:: Data listing ::
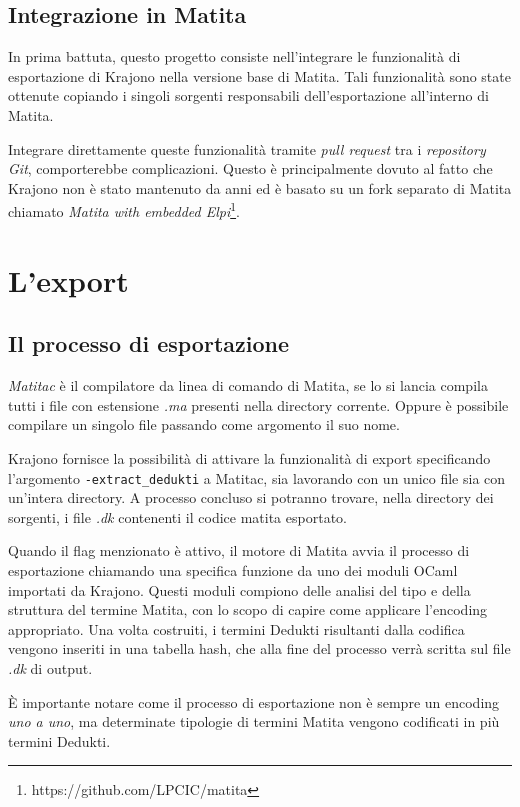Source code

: \documentclass[12pt,a4paper]{mimosis}
\begin{document}
\subsection{Integrazione in Matita}
In prima battuta, questo progetto consiste nell'integrare le funzionalità di 
esportazione di Krajono nella versione base di Matita. Tali funzionalità sono
state ottenute copiando i singoli sorgenti responsabili dell'esportazione 
all'interno di Matita.

Integrare direttamente queste funzionalità tramite \textit{pull request} tra
i \textit{repository Git}, comporterebbe complicazioni. Questo
è principalmente dovuto al fatto che Krajono non è stato mantenuto da anni ed
è basato su un fork separato di Matita chiamato \textit{Matita with embedded
Elpi}\footnote{https://github.com/LPCIC/matita}. 


\section{L'export}
\subsection{Il processo di esportazione}\label{sottosezioneProcessoDiExport}
\textit{Matitac} è il compilatore da linea di comando di Matita, se lo si lancia
compila tutti i file con estensione \textit{.ma} presenti nella directory corrente. 
Oppure è possibile compilare un singolo file passando come argomento il suo
nome.

Krajono fornisce la possibilità di attivare la funzionalità di export specificando l'argomento \texttt{-extract\_dedukti} a Matitac,
sia lavorando con un unico file sia con un'intera directory. A processo concluso 
si potranno trovare, nella directory dei sorgenti, i file \textit{.dk} contenenti
il codice matita esportato.

Quando il flag menzionato è attivo, il motore di Matita avvia il processo di
esportazione chiamando una specifica funzione da uno dei moduli OCaml importati
da Krajono. Questi moduli compiono delle analisi del tipo e della struttura del
termine Matita, con lo scopo di capire come applicare l'encoding appropriato.
Una volta costruiti, i termini Dedukti risultanti dalla codifica vengono inseriti
in una tabella hash, che alla fine del processo verrà scritta sul file \textit{.dk}
di output.

È importante notare come il processo di esportazione non è sempre un encoding
\textit{uno a uno}, ma determinate tipologie di termini Matita vengono codificati
in più termini Dedukti.
\end{document}
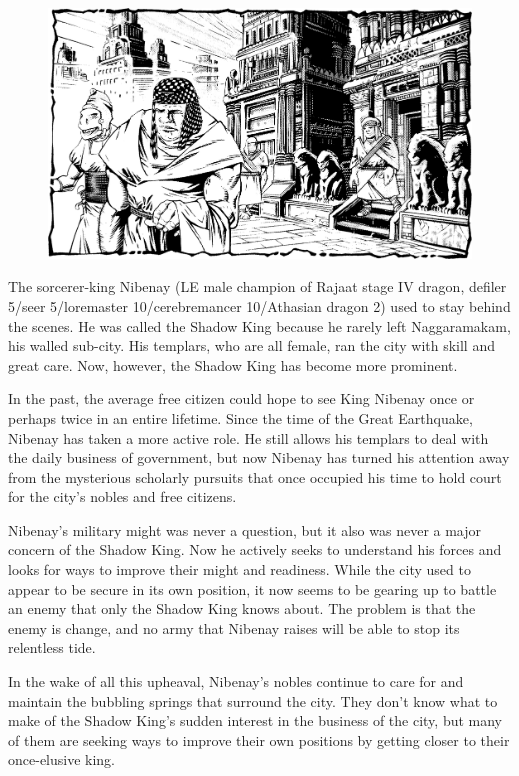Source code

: {
\begin{figure}[b!]
\centering
\includegraphics[width=\textwidth]{images/nibenay-2.png}
\WOTC
\end{figure}

	The sorcerer-king Nibenay (LE male champion of Rajaat stage IV dragon, defiler 5/seer 5/loremaster 10/cerebremancer 10/Athasian dragon 2) used to stay behind the scenes. He was called the Shadow King because he rarely left Naggaramakam, his walled sub-city. His templars, who are all female, ran the city with skill and great care. Now, however, the Shadow King has become more prominent.

	In the past, the average free citizen could hope to see King Nibenay once or perhaps twice in an entire lifetime. Since the time of the Great Earthquake, Nibenay has taken a more active role. He still allows his templars to deal with the daily business of government, but now Nibenay has turned his attention away from the mysterious scholarly pursuits that once occupied his time to hold court for the city's nobles and free citizens.

	Nibenay's military might was never a question, but it also was never a major concern of the Shadow King. Now he actively seeks to understand his forces and looks for ways to improve their might and readiness. While the city used to appear to be secure in its own position, it now seems to be gearing up to battle an enemy that only the Shadow King knows about. The problem is that the enemy is change, and no army that Nibenay raises will be able to stop its relentless tide.

	In the wake of all this upheaval, Nibenay's nobles continue to care for and maintain the bubbling springs that surround the city. They don't know what to make of the Shadow King's sudden interest in the business of the city, but many of them are seeking ways to improve their own positions by getting closer to their once-elusive king.
}

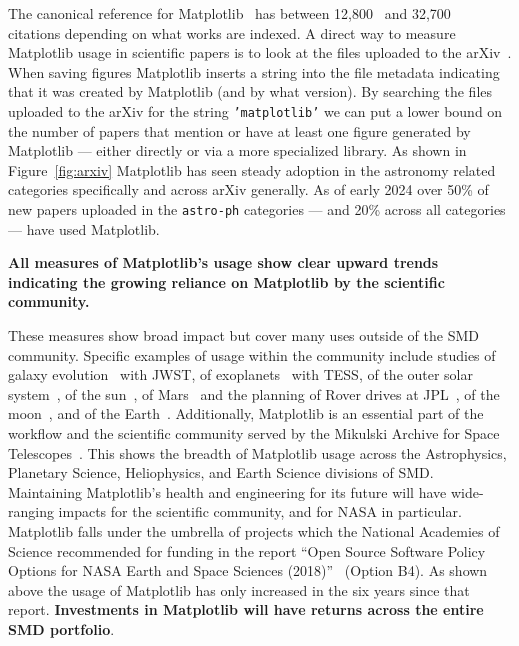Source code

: \documentclass[12pt]{article}
\numberwithin{page}{section}
\begin{document}
The canonical reference for
Matplotlib~\cite{Hunter:2007} has between 12,800~\cite{ads_mpl} and
32,700~\cite{gs_cites} citations depending on what works are indexed.  A direct
way to measure Matplotlib usage in scientific papers is to look at the files
uploaded to the arXiv~\cite{arxiv_stats}.  When saving figures Matplotlib
inserts a string into the file metadata indicating that it was created by
Matplotlib (and by what version).  By searching the files uploaded to the arXiv
for the string \texttt{'matplotlib'} we can put a lower bound
on the number of papers that mention or have at least one figure generated by
Matplotlib --- either directly or via a more specialized library.  As shown in
Figure~\ref{fig:arxiv} Matplotlib has seen steady adoption in the astronomy
related categories specifically and across arXiv generally.  As of early 2024
over 50\% of new papers uploaded in the \texttt{astro-ph} categories --- and
20\% across all categories --- have used Matplotlib.

\textbf{All measures of Matplotlib's usage show clear upward trends indicating the
growing reliance on Matplotlib by the scientific community.}

These measures show broad impact but cover many uses outside of the
SMD community.  Specific examples of usage within the community include
studies of galaxy evolution~\cite{2022ApJ...940L..14N} with JWST,
of exoplanets~\cite{2020AJ....160..116G, Barclay_2018,2019AJ....158...27L} with TESS,
of the outer solar system~\cite{Emran_2023},
of the sun~\cite{Stangalini2022},
of Mars~\cite{2022JE007697} and the planning of Rover drives at JPL~\cite{acurtis},
of the moon~\cite{NESNAS2023163},
and of the Earth~\cite{paolo_2024}.
Additionally, Matplotlib is an essential part of the workflow and the
scientific community served by the Mikulski Archive for Space
Telescopes~\cite{Tollerud}.  This shows the breadth of Matplotlib usage across
the Astrophysics, Planetary Science, Heliophysics, and Earth Science divisions
of SMD.  Maintaining Matplotlib's health and engineering for its future will
have wide-ranging impacts for the scientific community, and for NASA in
particular.
Matplotlib falls under the umbrella of projects which the National Academies of
Science recommended for funding in the report ``Open Source Software Policy
Options for NASA Earth and Space Sciences (2018)''~\cite{NAP25217} (Option B4).
As shown above the usage of Matplotlib has only increased in the six years since
that report.  \textbf{Investments in Matplotlib will have returns across the
  entire SMD portfolio}.
\end{document}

:: Aim of the exercise ::
Within the entries above, the lines from the one containing "sia lavorando con" through the one containing "The sorcerer-king Nibenay" are to be transcribed exactly, ends included, pictures excluded.

:: Exercise answer ::
sia lavorando con un unico file sia con un'intera directory. A processo concluso 
si potranno trovare, nella directory dei sorgenti, i file \textit{.dk} contenenti
il codice matita esportato.

Quando il flag menzionato è attivo, il motore di Matita avvia il processo di
esportazione chiamando una specifica funzione da uno dei moduli OCaml importati
da Krajono. Questi moduli compiono delle analisi del tipo e della struttura del
termine Matita, con lo scopo di capire come applicare l'encoding appropriato.
Una volta costruiti, i termini Dedukti risultanti dalla codifica vengono inseriti
in una tabella hash, che alla fine del processo verrà scritta sul file \textit{.dk}
di output.

È importante notare come il processo di esportazione non è sempre un encoding
\textit{uno a uno}, ma determinate tipologie di termini Matita vengono codificati
in più termini Dedukti.
\end{document}
Source code

: {
\begin{figure}[b!]
\centering
\includegraphics[width=\textwidth]{images/nibenay-2.png}
\WOTC
\end{figure}

	The sorcerer-king Nibenay (LE male champion of Rajaat stage IV dragon, defiler 5/seer 5/loremaster 10/cerebremancer 10/Athasian dragon 2) used to stay behind the scenes. He was called the Shadow King because he rarely left Naggaramakam, his walled sub-city. His templars, who are all female, ran the city with skill and great care. Now, however, the Shadow King has become more prominent.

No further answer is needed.